The contributions by an international group of leading scholars discuss the historical and cultural relations of old and modern Turkic and Iranian languages. A main topic is how contacts of spoken and written languages from pre-Islamic times until various periods of the Islamic era have influenced the emergence and development of Iranian and Turkic varieties. The purpose is to contribute to a better understanding of the interrelations between cultural-historical contacts and linguistic processes, and to stress the necessity of cooperation between experts of Turkic and Iranian studies.
This collection took a long time to reach readers.
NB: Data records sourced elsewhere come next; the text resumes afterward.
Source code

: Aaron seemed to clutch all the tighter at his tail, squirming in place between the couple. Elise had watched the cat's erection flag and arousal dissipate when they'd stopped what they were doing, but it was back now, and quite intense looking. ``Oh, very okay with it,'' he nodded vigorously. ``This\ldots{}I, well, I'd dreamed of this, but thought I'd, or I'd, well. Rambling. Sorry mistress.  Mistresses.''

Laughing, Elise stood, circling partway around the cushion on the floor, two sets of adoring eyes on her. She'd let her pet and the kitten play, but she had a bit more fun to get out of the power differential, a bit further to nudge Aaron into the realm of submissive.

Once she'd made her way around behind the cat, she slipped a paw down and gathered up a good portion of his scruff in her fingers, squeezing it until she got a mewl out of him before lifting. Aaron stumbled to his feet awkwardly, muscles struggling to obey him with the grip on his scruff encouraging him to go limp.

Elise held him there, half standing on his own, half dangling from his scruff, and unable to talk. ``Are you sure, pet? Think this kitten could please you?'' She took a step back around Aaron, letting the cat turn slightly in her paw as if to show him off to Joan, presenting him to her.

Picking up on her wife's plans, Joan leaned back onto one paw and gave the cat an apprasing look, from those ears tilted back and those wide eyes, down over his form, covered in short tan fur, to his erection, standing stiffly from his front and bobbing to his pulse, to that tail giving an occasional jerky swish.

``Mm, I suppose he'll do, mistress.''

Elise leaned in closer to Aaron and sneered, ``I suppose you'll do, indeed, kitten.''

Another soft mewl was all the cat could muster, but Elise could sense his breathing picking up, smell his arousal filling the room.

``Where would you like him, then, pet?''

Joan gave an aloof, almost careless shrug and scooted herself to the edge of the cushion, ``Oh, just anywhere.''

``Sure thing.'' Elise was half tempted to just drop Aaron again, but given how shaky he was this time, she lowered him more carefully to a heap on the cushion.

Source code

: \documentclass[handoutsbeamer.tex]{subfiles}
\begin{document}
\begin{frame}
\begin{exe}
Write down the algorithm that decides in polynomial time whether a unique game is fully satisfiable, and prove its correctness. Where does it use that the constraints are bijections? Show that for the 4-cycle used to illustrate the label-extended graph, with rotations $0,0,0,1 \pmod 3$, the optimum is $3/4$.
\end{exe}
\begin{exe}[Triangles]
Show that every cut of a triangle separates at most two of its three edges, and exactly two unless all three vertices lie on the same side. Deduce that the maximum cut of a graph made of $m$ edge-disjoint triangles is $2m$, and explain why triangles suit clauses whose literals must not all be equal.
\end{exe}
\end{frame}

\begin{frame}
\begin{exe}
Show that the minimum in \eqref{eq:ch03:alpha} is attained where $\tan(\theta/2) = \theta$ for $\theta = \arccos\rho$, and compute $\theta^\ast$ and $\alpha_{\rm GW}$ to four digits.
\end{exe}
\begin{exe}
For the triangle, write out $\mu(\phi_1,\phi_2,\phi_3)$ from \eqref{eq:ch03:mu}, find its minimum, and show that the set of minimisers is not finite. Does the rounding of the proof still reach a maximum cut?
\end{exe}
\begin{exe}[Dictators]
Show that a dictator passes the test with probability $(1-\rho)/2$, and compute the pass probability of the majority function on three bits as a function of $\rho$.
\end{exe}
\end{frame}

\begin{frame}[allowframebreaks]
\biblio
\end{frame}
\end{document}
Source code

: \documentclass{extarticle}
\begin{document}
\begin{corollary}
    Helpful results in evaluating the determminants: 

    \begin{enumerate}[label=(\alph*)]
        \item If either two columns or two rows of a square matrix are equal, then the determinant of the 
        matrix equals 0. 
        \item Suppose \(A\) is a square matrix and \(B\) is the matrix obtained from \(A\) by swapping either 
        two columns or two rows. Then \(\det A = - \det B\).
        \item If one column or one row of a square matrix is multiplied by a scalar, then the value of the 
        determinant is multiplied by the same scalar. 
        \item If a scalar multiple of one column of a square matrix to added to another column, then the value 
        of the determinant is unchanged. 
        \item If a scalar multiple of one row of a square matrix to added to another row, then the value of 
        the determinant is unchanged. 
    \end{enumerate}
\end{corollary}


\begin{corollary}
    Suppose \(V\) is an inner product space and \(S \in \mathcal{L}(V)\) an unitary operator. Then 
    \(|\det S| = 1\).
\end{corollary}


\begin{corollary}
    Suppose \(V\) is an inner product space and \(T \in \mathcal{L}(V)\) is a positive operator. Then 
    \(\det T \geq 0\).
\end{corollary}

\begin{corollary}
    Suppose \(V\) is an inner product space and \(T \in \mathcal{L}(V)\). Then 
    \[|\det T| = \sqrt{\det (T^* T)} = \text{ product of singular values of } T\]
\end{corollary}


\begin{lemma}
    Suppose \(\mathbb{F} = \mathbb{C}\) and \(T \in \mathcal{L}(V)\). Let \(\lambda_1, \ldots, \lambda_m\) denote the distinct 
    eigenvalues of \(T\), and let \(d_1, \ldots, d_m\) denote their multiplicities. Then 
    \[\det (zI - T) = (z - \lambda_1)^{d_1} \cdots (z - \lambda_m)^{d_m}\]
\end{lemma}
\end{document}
The papers within were presented at a 2006 workshop organized at Uppsala University in memory of Gunnar Jarring. Only a decade later, in 2016, was it finally published by Harrassowitz, at which time two of the authors were no longer among the living.
The papers are divided roughly into historical ones and linguistic ones. Peter Golden contributes two papers on the Turkic impact on Central Eurasia, though there isn't so much beyond his previous work on the subject. András Róna-Tas describes the treasure of Nagyszentmilos. Istan Vasary’s paper on the role and function of Mongolian and Turkic in Ilkhanid Iran straddles both the historical view and the linguistic side.
The Early Turkic language in general is discussed in two papers, one for West Old Turkic (the late Arpad Berta) and East Old Turkic (Lars Johanson). Early Turkic is also the language in play in the phenomenon described by Prods Oktor Skjaervo: Turks and Turkic in the Khotanese texts from Khotan.
Certain papers deal with the influence of Iranian on Turkic, namely Persian on Irano-Turkic texts in the 16th century (Heidi Stein), copying of Iranian morphosyntactic units from Chaghatay to Modern Uighur (Abdurishid Yakup), the non-Persian Iranian substrate of Azerbaijan (Donald Stilo). The marker -(y)akï in Kashkay is examined as an example of the borrowing of a bound morpheme, in a paper by Dolatkhan, Csató and Karakoç. Other papers are more on the Iranian side and note how Sogdian (Werner Sundermann) and Middle and New Persian (Bo Utas, Judith Josephson) absorbed outside influences.
It is a pity that this took so long to come out, and only a few authors were able to make a few updates to their papers. Still, anyone interested in the subject would enjoy reading through this.